If you think you might have long COVID, you’re not alone. Weeks and months after a COVID infection, more than one out of 10 people continue to experience symptoms — or develop brand-new ones. These patients find support and relief at Hartford HealthCare’s COVID Recovery Center. You can too.

> Call the COVID Recovery Center at 860.827.3200.

Who Can Be Affected by Long COVID?

Since opening in fall 2020, Hartford HealthCare’s COVID Recovery Center has cared for about 2,000 patients. These individuals call the center because they’re struggling with any number of symptoms, ranging from inconvenient to debilitating.

“I had a nurse who was so affected by fatigue, PTSD and myalgia after COVID, she stopped working,” says Subramani Seetharama, MD, the center’s clinical lead. “I saw a professional soccer player who developed palpitations and dizziness, and he would almost pass out from the moment he got on the soccer field. A young individual who worked in a hospital developed blood clots, and suddenly had trouble walking.”
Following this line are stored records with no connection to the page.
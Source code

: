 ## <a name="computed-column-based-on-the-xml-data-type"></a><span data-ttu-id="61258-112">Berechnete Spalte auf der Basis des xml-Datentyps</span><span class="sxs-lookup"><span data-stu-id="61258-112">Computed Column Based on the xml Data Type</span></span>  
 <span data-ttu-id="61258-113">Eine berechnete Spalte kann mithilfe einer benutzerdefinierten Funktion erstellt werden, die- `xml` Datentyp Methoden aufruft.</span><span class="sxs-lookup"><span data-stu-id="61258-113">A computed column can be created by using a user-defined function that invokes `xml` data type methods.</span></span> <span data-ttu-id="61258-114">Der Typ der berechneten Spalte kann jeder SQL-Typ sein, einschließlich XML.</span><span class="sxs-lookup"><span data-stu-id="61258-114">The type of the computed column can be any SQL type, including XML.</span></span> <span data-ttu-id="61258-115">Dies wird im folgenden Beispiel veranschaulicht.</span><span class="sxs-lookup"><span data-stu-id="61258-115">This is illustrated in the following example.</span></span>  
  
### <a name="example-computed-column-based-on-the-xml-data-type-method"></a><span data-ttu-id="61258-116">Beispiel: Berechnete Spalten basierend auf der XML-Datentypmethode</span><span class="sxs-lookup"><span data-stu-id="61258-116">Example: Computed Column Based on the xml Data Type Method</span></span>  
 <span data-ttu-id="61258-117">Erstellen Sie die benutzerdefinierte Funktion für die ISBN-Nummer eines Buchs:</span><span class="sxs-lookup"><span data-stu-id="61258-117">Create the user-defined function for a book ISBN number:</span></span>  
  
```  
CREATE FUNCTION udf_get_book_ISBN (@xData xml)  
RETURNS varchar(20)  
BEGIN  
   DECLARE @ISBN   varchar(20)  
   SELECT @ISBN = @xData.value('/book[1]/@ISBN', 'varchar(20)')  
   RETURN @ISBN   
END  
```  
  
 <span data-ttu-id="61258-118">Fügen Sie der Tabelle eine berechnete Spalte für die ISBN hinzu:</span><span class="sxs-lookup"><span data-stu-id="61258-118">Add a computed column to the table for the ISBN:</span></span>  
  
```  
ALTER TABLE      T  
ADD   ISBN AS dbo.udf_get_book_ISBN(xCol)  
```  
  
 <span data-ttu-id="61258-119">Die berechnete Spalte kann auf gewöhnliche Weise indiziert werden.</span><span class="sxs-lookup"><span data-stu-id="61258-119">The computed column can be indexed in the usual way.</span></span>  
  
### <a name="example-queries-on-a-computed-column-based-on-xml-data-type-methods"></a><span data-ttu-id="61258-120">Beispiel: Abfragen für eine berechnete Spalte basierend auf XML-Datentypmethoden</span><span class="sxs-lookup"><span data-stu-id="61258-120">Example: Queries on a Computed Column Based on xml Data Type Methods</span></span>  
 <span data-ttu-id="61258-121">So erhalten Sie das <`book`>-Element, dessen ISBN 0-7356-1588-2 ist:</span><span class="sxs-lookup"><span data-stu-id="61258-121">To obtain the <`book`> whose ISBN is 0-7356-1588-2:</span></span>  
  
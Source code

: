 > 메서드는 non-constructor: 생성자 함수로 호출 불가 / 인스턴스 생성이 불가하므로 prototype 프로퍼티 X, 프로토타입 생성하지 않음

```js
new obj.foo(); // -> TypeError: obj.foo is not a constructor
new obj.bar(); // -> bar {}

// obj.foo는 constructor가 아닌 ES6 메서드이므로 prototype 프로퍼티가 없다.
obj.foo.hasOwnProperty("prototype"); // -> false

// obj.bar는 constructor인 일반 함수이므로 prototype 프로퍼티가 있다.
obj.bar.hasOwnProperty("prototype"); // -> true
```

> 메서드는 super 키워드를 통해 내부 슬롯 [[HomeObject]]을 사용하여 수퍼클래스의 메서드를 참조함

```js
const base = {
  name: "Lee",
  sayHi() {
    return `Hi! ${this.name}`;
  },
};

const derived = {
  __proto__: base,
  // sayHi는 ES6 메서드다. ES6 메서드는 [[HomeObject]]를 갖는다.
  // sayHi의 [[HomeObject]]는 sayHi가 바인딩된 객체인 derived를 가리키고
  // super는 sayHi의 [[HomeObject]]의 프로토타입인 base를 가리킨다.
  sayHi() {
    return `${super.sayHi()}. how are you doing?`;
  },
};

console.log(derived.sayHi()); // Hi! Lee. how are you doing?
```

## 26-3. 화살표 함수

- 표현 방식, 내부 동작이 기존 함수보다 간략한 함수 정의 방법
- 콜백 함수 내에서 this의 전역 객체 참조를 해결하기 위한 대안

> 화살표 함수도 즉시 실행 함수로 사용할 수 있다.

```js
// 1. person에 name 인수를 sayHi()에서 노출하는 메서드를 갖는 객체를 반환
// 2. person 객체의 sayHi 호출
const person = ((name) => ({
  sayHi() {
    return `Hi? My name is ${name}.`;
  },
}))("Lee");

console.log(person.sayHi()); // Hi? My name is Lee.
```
The center sees a particularly high number of patients between the ages of 45 and 50, full-time workers and many front-line health workers. There have been more women than men. Many patients have underlying risk factors like asthma, diabetes or obesity.

But long COVID symptoms can strike outside of those trends, too.

“We’re seeing long COVID symptoms in people of all ages and backgrounds, including healthy individuals without any medical risk factors,” says Dr. Seetharama. “Most individuals were never hospitalized. Even a mild COVID infection can cause long COVID.”

When to Call Hartford HealthCare’s COVID Recovery Center

Call the COVID Recovery Center if you’re experiencing persistent symptoms four weeks or more after testing positive for COVID.

Symptoms can include:

  • Lungs and heart:
    • Shortness of breath.
    • Cough.
    • Chest pains.
    • Rapid heartbeat.
  • Neurological (brain):
    • A hard time with concentration and memory.
    • Brain fog.
    • Fatigue.
    • Sleep issues.
    • Dizziness.
    • Headache.
    • Blurred vision.
    • Tinnitus, or a constant ringing in your ear.
    • Loss of smell and taste.
    • Seizures.
    • Anxiety.
    • Depression.
  • Stomach:
    • Stomach pain.
    • Diarrhea.
  • Other symptoms:
    • Generalized muscle aches.
    • Joint pain.
    • Fever.

“Even if you’re not sure whether your symptoms are related to COVID, give us a call,” says Dr. Seetharama. “We can help you find out what’s going on, and point you toward the care you need.”

How the Center Can Help COVID Long-Haulers

Current research suggests that up to 85% of people who experience lingering COVID symptoms get better in 12 months. That might be good news long-term, but during those long months, it’s crucial that they get the right support.

“We see patients who are worried they’ll never be able to do the things they used to do. Their symptoms are affecting their work, their income, their daily physical and psychological wellbeing and relationships,” says Dr. Seetharama.

With one phone call, the COVID Recovery Center connects COVID long-haulers with specialists who understand their unique symptoms, ranging from heart and lung experts to neurologists, rheumatologists, and behavioral health professionals.

These experts can guide patients to the right diagnostic testing to find answers. Just as importantly, they connect them with clinical support to treat their symptoms – like pulmonary care for shortness of breath, speech therapy to address brain fog, and physical therapy to rebuild strength and balance.

After working with the Center’s speech therapists, one college student was able to overcome debilitating brain fog and return to school. Countless patients have found relief from anxiety, sleep dysfunction and post traumatic stress disorder (PTSD). Others have been treated for heart and lung conditions that could have caused permanent damage.

“Dealing with lingering COVID symptoms can be an isolating, scary experience. We provide individuals with the education and support they need to get through this,” says Dr. Seetharama. “We’re glad we can provide some relief for these patients.”